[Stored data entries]

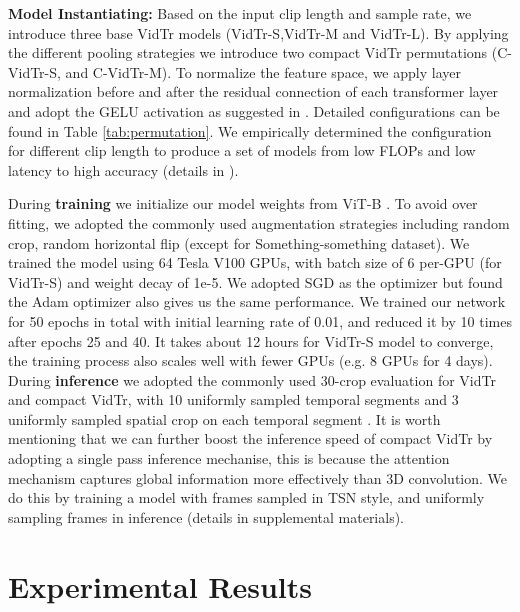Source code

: \documentclass[10pt,twocolumn,letterpaper]{article}
\begin{document}
\textbf{Model Instantiating:} Based on the input clip length and sample rate, we introduce three base VidTr models (VidTr-S,VidTr-M and VidTr-L). By applying the different pooling strategies we introduce two compact VidTr permutations (C-VidTr-S, and C-VidTr-M). 
To normalize the feature space, we apply layer normalization before and after the residual connection of each transformer layer and adopt the GELU activation as suggested in \cite{dosovitskiy2020image}. Detailed configurations can be found in Table \ref{tab:permutation}. We empirically determined the configuration for different clip length to produce a set of models from low FLOPs and low latency to high 
accuracy (details in ). 

During \textbf{training} we initialize our model weights from ViT-B \cite{dosovitskiy2020image}. To avoid over fitting, we adopted the commonly used augmentation strategies including random crop, random horizontal flip (except for Something-something dataset). We trained the model using 64 Tesla V100 GPUs, with batch size of 6 per-GPU (for VidTr-S) and weight decay of 1e-5.
We adopted SGD as the optimizer but found the Adam optimizer also gives us the same performance. We trained our network for 50 epochs in total with initial learning rate of 0.01, and reduced it by 10 times after epochs 25 and 40. It takes about 12 hours for VidTr-S model to converge, the training process also scales well with fewer GPUs (e.g. 8 GPUs for 4 days).
During \textbf{inference} we adopted the commonly used 30-crop evaluation for VidTr and compact VidTr, with 10 uniformly sampled temporal segments and 3 uniformly sampled spatial crop on each temporal segment \cite{wang2018non}. It is worth mentioning that we can further boost the inference speed of compact VidTr by adopting a single pass inference mechanise, this is because the attention mechanism captures global information more effectively than 3D convolution. We do this by training a model with frames sampled in TSN \cite{wang_ECCV2016_TSN} style, and uniformly sampling  frames in inference (details in supplemental materials). 

 
\section{Experimental Results}
\end{document}
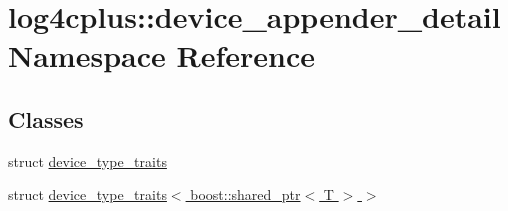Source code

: \hypertarget{namespacelog4cplus_1_1device__appender__detail}{\section{log4cplus\-:\-:device\-\_\-appender\-\_\-detail Namespace Reference}
\label{namespacelog4cplus_1_1device__appender__detail}
}
\subsection*{Classes}
\begin{DoxyCompactItemize}
\item 
struct \hyperlink{structlog4cplus_1_1device__appender__detail_1_1device__type__traits}{device\-\_\-type\-\_\-traits}
\item 
struct \hyperlink{structlog4cplus_1_1device__appender__detail_1_1device__type__traits_3_01boost_1_1shared__ptr_3_01T_01_4_01_4}{device\-\_\-type\-\_\-traits$<$ boost\-::shared\-\_\-ptr$<$ T $>$ $>$}
\end{DoxyCompactItemize}
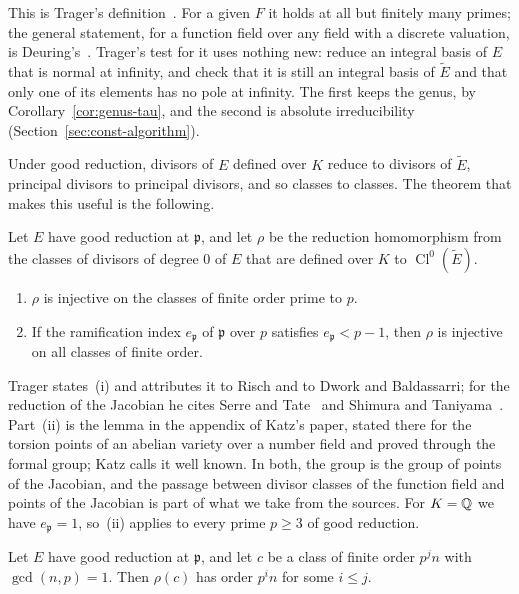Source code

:This is Trager's definition~\cite[\S6.2]{trager1984}. For a given $F$ it
holds at all but finitely many primes; the general statement, for a function
field over any field with a discrete valuation, is
Deuring's~\cite{deuring1941}. Trager's test for it uses nothing new: reduce
an integral basis of $E$ that is normal at infinity, and check that it is
still an integral basis of $\tilde E$ and that only one of its elements has
no pole at infinity. The first keeps the genus, by
Corollary~\ref{cor:genus-tau}, and the second is absolute irreducibility
(Section~\ref{sec:const-algorithm}).

Under good reduction, divisors of $E$ defined over $K$ reduce to divisors of
$\tilde E$, principal divisors to principal divisors, and so classes to
classes. The theorem that makes this useful is the following.

\begin{theorem}\label{thm:reduction-torsion}
Let $E$ have good reduction at $\mathfrak p$, and let $\rho$ be the reduction
homomorphism from the classes of divisors of degree $0$ of $E$ that are
defined over $K$ to $\operatorname{Cl}^0(\tilde E)$.
\begin{enumerate}[label=\textup{(\roman*)}]
\item $\rho$ is injective on the classes of finite order prime to $p$.
\item If the ramification index $e_{\mathfrak p}$ of $\mathfrak p$ over $p$
  satisfies $e_{\mathfrak p} < p - 1$, then $\rho$ is injective on all classes
  of finite order.
\end{enumerate}
\end{theorem}

Trager states~(i) and attributes it to Risch and to Dwork and Baldassarri;
for the reduction of the Jacobian he cites Serre and
Tate~\cite{serretate1968} and Shimura and Taniyama~\cite{shimura1961}. Part~(ii)
is the lemma in the appendix of Katz's paper, stated there for the torsion
points of an abelian variety over a number field and proved through the
formal group; Katz calls it well known. In both, the group is the group of
points of the Jacobian, and the passage between divisor classes of the
function field and points of the Jacobian is part of what we take from the
sources. For $K = \mathbb{Q}$ we have $e_{\mathfrak p} = 1$, so~(ii) applies to every
prime $p \ge 3$ of good reduction.

\begin{corollary}\label{cor:order-reduction}
Let $E$ have good reduction at $\mathfrak p$, and let $c$ be a class of
finite order $p^j n$ with $\gcd(n, p) = 1$. Then $\rho(c)$ has order $p^i n$
for some $i \le j$.
\end{corollary}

**INSTRUCTIONS FOR THE TASK**
Tally the lines above containing "genus"; give only the number.

**TASK RESPONSE**
2